What you return should match the data below exactly, line for line.

Extracted entries: Begin

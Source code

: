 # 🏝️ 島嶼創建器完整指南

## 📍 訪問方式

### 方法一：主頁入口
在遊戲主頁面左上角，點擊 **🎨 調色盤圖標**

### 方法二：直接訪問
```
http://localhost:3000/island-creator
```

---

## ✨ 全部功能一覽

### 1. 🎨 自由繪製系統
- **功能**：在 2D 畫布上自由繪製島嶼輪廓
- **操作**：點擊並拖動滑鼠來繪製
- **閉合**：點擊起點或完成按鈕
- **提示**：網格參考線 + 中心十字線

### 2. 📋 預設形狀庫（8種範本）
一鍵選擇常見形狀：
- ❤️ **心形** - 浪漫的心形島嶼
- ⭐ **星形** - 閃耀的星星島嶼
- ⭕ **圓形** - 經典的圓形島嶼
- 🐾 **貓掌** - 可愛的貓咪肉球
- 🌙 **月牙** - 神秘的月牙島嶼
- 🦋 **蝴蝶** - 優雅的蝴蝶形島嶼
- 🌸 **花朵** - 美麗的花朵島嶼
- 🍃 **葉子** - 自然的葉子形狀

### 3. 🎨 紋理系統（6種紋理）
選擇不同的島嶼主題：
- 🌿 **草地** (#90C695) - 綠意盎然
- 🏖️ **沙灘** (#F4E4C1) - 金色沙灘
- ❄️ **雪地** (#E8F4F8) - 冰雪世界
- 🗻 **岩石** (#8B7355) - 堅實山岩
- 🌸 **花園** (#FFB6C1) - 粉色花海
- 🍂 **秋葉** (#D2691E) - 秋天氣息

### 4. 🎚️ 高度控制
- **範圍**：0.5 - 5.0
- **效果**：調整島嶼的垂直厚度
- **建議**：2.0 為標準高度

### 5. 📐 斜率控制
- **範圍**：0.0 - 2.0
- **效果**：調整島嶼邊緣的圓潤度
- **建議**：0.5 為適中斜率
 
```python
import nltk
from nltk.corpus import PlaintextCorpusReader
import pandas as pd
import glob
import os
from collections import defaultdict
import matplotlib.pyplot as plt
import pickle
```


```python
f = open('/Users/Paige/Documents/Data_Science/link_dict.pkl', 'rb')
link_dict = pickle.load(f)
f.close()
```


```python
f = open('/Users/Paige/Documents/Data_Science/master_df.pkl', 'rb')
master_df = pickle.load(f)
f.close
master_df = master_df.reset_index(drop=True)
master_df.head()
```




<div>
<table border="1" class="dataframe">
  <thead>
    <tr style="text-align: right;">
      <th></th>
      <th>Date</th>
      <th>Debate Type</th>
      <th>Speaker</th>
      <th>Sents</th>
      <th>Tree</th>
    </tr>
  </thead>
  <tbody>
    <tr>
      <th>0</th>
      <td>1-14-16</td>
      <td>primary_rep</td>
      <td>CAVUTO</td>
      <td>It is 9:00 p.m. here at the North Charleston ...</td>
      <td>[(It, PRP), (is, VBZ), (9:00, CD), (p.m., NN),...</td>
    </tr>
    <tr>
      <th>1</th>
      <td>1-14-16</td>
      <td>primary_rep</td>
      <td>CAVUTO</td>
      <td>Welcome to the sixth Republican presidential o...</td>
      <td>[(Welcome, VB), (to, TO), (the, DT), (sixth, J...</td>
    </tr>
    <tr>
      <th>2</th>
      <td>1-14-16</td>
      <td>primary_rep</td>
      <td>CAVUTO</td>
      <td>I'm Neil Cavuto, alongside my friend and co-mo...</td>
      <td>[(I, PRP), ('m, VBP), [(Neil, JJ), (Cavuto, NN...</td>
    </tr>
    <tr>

Extracted entries: End

> _Response to this exercise_:
Source code

: # 🏝️ 島嶼創建器完整指南

## 📍 訪問方式

### 方法一：主頁入口
在遊戲主頁面左上角，點擊 **🎨 調色盤圖標**

### 方法二：直接訪問
```
http://localhost:3000/island-creator
```

---

## ✨ 全部功能一覽

### 1. 🎨 自由繪製系統
- **功能**：在 2D 畫布上自由繪製島嶼輪廓
- **操作**：點擊並拖動滑鼠來繪製
- **閉合**：點擊起點或完成按鈕
- **提示**：網格參考線 + 中心十字線

### 2. 📋 預設形狀庫（8種範本）
一鍵選擇常見形狀：
- ❤️ **心形** - 浪漫的心形島嶼
- ⭐ **星形** - 閃耀的星星島嶼
- ⭕ **圓形** - 經典的圓形島嶼
- 🐾 **貓掌** - 可愛的貓咪肉球
- 🌙 **月牙** - 神秘的月牙島嶼
- 🦋 **蝴蝶** - 優雅的蝴蝶形島嶼
- 🌸 **花朵** - 美麗的花朵島嶼
- 🍃 **葉子** - 自然的葉子形狀

### 3. 🎨 紋理系統（6種紋理）
選擇不同的島嶼主題：
- 🌿 **草地** (#90C695) - 綠意盎然
- 🏖️ **沙灘** (#F4E4C1) - 金色沙灘
- ❄️ **雪地** (#E8F4F8) - 冰雪世界
- 🗻 **岩石** (#8B7355) - 堅實山岩
- 🌸 **花園** (#FFB6C1) - 粉色花海
- 🍂 **秋葉** (#D2691E) - 秋天氣息

### 4. 🎚️ 高度控制
- **範圍**：0.5 - 5.0
- **效果**：調整島嶼的垂直厚度
- **建議**：2.0 為標準高度

### 5. 📐 斜率控制
- **範圍**：0.0 - 2.0
- **效果**：調整島嶼邊緣的圓潤度
- **建議**：0.5 為適中斜率
 
```python
import nltk
from nltk.corpus import PlaintextCorpusReader
import pandas as pd
import glob
import os
from collections import defaultdict
import matplotlib.pyplot as plt
import pickle
```


```python
f = open('/Users/Paige/Documents/Data_Science/link_dict.pkl', 'rb')
link_dict = pickle.load(f)
f.close()
```


```python
f = open('/Users/Paige/Documents/Data_Science/master_df.pkl', 'rb')
master_df = pickle.load(f)
f.close
master_df = master_df.reset_index(drop=True)
master_df.head()
```




<div>
<table border="1" class="dataframe">
  <thead>
    <tr style="text-align: right;">
      <th></th>
      <th>Date</th>
      <th>Debate Type</th>
      <th>Speaker</th>
      <th>Sents</th>
      <th>Tree</th>
    </tr>
  </thead>
  <tbody>
    <tr>
      <th>0</th>
      <td>1-14-16</td>
      <td>primary_rep</td>
      <td>CAVUTO</td>
      <td>It is 9:00 p.m. here at the North Charleston ...</td>
      <td>[(It, PRP), (is, VBZ), (9:00, CD), (p.m., NN),...</td>
    </tr>
    <tr>
      <th>1</th>
      <td>1-14-16</td>
      <td>primary_rep</td>
      <td>CAVUTO</td>
      <td>Welcome to the sixth Republican presidential o...</td>
      <td>[(Welcome, VB), (to, TO), (the, DT), (sixth, J...</td>
    </tr>
    <tr>
      <th>2</th>
      <td>1-14-16</td>
      <td>primary_rep</td>
      <td>CAVUTO</td>
      <td>I'm Neil Cavuto, alongside my friend and co-mo...</td>
      <td>[(I, PRP), ('m, VBP), [(Neil, JJ), (Cavuto, NN...</td>
    </tr>
    <tr>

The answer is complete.